▶ **TO DO**: Reproduce exactly, from the data that follows, the line with "Se cuenta con", the line with "## Detalles adicionales del proyecto", and every line that lies between them.

(Records from a data collection)
* * * * *

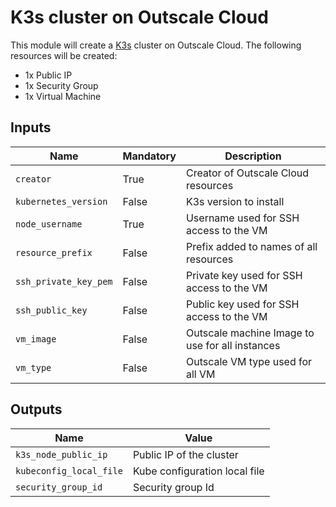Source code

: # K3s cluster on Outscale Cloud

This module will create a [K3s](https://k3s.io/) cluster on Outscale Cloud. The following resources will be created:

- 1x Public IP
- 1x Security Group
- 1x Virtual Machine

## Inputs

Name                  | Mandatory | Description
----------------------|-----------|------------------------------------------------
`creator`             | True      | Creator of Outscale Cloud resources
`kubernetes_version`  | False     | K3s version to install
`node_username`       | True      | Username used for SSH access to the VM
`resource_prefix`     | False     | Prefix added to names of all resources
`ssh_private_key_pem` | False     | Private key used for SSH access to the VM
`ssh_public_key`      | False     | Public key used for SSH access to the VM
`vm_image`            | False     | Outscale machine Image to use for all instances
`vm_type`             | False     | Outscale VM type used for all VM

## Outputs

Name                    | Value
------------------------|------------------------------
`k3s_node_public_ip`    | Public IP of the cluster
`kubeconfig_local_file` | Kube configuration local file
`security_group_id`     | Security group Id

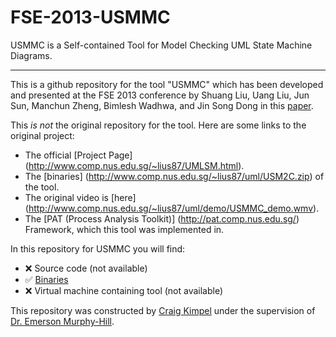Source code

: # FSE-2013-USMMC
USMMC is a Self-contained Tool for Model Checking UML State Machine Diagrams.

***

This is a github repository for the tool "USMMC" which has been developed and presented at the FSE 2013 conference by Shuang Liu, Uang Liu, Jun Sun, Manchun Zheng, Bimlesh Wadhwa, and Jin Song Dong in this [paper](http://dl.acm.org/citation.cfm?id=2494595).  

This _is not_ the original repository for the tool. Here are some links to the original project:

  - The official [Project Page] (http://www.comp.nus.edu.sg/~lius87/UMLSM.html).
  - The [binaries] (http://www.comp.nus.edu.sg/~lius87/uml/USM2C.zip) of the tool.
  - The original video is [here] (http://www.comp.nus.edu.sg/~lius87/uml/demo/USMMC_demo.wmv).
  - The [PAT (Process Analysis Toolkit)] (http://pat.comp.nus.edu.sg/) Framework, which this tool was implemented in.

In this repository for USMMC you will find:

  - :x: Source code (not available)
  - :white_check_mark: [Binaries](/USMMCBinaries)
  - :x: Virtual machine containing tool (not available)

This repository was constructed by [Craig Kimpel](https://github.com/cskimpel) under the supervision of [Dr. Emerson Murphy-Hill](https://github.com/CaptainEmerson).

* * * * *

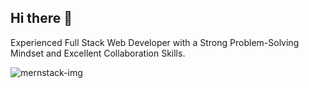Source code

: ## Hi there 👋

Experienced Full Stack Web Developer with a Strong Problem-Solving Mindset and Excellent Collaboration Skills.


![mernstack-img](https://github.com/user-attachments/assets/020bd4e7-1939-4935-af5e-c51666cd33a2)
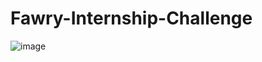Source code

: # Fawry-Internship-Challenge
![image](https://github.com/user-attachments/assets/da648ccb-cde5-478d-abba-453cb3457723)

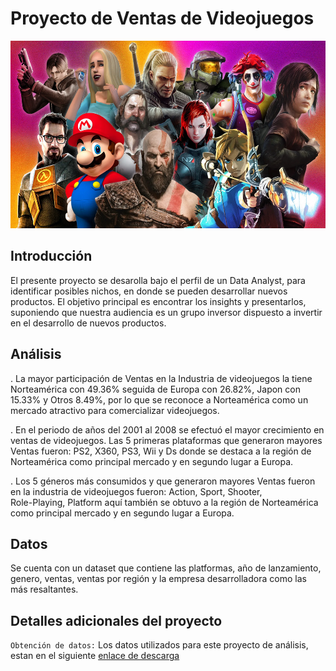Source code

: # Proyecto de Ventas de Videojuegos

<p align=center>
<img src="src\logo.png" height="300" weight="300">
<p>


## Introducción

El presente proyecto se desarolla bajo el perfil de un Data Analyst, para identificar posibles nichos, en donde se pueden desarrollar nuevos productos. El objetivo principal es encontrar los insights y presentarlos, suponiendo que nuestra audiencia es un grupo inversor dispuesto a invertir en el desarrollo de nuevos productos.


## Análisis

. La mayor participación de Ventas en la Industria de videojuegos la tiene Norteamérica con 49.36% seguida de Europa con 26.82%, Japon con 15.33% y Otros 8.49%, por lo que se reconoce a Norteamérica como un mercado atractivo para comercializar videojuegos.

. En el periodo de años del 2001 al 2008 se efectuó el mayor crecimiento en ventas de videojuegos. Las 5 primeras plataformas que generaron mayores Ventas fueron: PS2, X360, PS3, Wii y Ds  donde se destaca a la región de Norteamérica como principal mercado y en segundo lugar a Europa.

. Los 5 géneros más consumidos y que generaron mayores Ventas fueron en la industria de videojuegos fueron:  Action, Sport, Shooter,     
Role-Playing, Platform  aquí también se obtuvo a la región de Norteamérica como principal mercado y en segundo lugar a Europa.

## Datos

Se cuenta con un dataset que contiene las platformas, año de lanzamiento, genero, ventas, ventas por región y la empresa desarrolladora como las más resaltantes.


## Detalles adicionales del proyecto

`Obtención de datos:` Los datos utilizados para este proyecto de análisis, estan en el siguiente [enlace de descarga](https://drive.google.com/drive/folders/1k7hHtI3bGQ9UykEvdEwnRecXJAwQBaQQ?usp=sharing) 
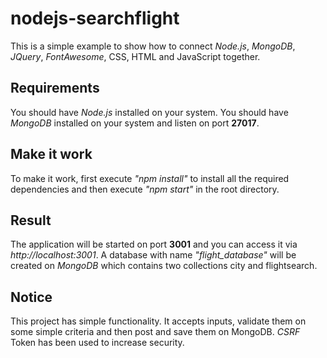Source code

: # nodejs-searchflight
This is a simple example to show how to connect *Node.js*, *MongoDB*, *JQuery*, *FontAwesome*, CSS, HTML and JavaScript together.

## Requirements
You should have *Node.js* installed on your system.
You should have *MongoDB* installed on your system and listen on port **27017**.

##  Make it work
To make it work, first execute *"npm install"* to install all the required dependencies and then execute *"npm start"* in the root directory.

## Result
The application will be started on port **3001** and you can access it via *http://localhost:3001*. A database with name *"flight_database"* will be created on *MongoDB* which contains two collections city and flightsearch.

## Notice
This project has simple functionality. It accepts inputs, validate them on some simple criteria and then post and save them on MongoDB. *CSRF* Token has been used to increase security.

* * * * *

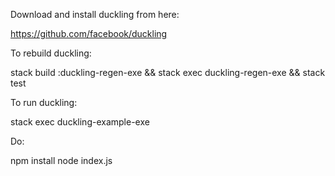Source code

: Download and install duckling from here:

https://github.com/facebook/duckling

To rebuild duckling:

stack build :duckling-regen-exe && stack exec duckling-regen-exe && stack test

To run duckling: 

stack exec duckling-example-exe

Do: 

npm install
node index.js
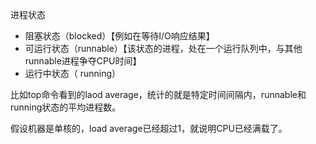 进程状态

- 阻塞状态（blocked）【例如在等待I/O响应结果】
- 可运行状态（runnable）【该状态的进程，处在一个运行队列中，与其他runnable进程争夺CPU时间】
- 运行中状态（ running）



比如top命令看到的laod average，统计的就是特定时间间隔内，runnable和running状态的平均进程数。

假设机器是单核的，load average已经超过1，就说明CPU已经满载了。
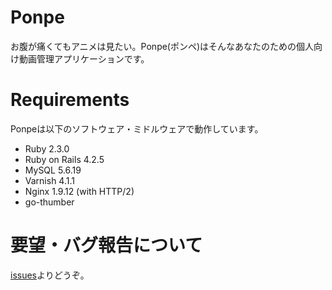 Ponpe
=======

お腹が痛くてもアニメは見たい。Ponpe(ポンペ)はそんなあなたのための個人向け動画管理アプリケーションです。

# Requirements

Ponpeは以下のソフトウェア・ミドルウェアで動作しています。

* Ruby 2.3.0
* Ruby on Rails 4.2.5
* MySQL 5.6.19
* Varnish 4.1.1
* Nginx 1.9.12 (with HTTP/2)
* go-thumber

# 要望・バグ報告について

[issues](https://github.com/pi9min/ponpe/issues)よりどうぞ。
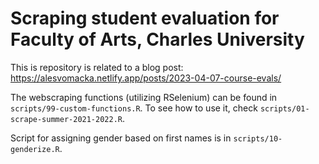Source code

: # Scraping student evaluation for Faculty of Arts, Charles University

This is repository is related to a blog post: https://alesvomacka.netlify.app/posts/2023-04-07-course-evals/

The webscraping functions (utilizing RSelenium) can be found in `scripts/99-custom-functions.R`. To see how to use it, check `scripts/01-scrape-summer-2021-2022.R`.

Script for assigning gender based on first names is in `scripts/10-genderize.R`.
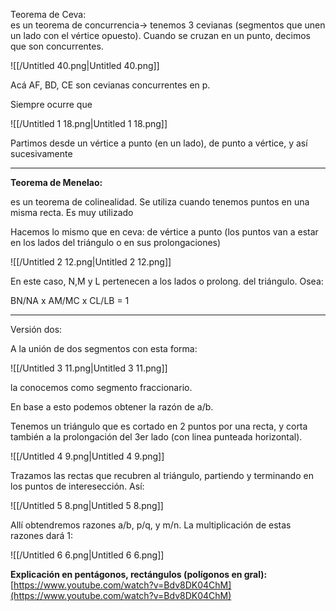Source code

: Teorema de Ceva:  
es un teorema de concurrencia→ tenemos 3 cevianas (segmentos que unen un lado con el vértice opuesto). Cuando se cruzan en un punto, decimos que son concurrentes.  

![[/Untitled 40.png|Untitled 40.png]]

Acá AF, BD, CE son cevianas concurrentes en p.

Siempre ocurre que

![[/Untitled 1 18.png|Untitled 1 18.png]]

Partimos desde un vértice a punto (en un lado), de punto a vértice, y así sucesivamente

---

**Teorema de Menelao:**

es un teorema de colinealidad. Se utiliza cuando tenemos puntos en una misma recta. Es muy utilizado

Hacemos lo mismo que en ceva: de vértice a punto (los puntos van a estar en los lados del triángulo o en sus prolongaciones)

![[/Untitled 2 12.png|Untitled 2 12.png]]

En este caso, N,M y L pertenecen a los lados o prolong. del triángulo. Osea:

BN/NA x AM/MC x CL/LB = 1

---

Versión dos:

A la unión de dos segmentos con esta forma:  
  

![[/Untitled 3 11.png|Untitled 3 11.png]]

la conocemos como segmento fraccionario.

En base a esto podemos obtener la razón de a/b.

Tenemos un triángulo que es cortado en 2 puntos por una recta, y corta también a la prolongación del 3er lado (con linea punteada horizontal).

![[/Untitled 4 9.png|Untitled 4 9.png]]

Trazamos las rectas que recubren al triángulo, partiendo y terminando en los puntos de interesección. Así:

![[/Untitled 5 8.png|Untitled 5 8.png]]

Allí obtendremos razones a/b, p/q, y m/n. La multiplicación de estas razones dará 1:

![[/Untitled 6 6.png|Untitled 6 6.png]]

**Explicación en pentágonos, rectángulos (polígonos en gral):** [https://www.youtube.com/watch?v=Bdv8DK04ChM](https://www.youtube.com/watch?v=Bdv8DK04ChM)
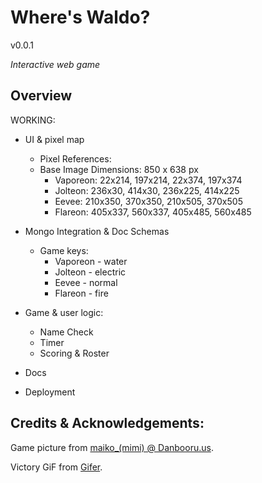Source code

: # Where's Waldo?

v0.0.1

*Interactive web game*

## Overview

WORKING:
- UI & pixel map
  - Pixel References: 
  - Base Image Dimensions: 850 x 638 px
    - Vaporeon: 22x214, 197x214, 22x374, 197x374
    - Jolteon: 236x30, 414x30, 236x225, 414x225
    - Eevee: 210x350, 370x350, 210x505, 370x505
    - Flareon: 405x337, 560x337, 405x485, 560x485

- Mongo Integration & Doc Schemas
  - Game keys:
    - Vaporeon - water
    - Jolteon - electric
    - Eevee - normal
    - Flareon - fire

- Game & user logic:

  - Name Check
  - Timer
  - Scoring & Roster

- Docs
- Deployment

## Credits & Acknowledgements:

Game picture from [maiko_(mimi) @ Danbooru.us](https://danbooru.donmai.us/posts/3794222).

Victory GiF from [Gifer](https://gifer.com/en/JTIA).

* * * * *

▶ **SOLUTION BELOW**:
Se cuenta con un dataset que contiene las platformas, año de lanzamiento, genero, ventas, ventas por región y la empresa desarrolladora como las más resaltantes.


## Detalles adicionales del proyecto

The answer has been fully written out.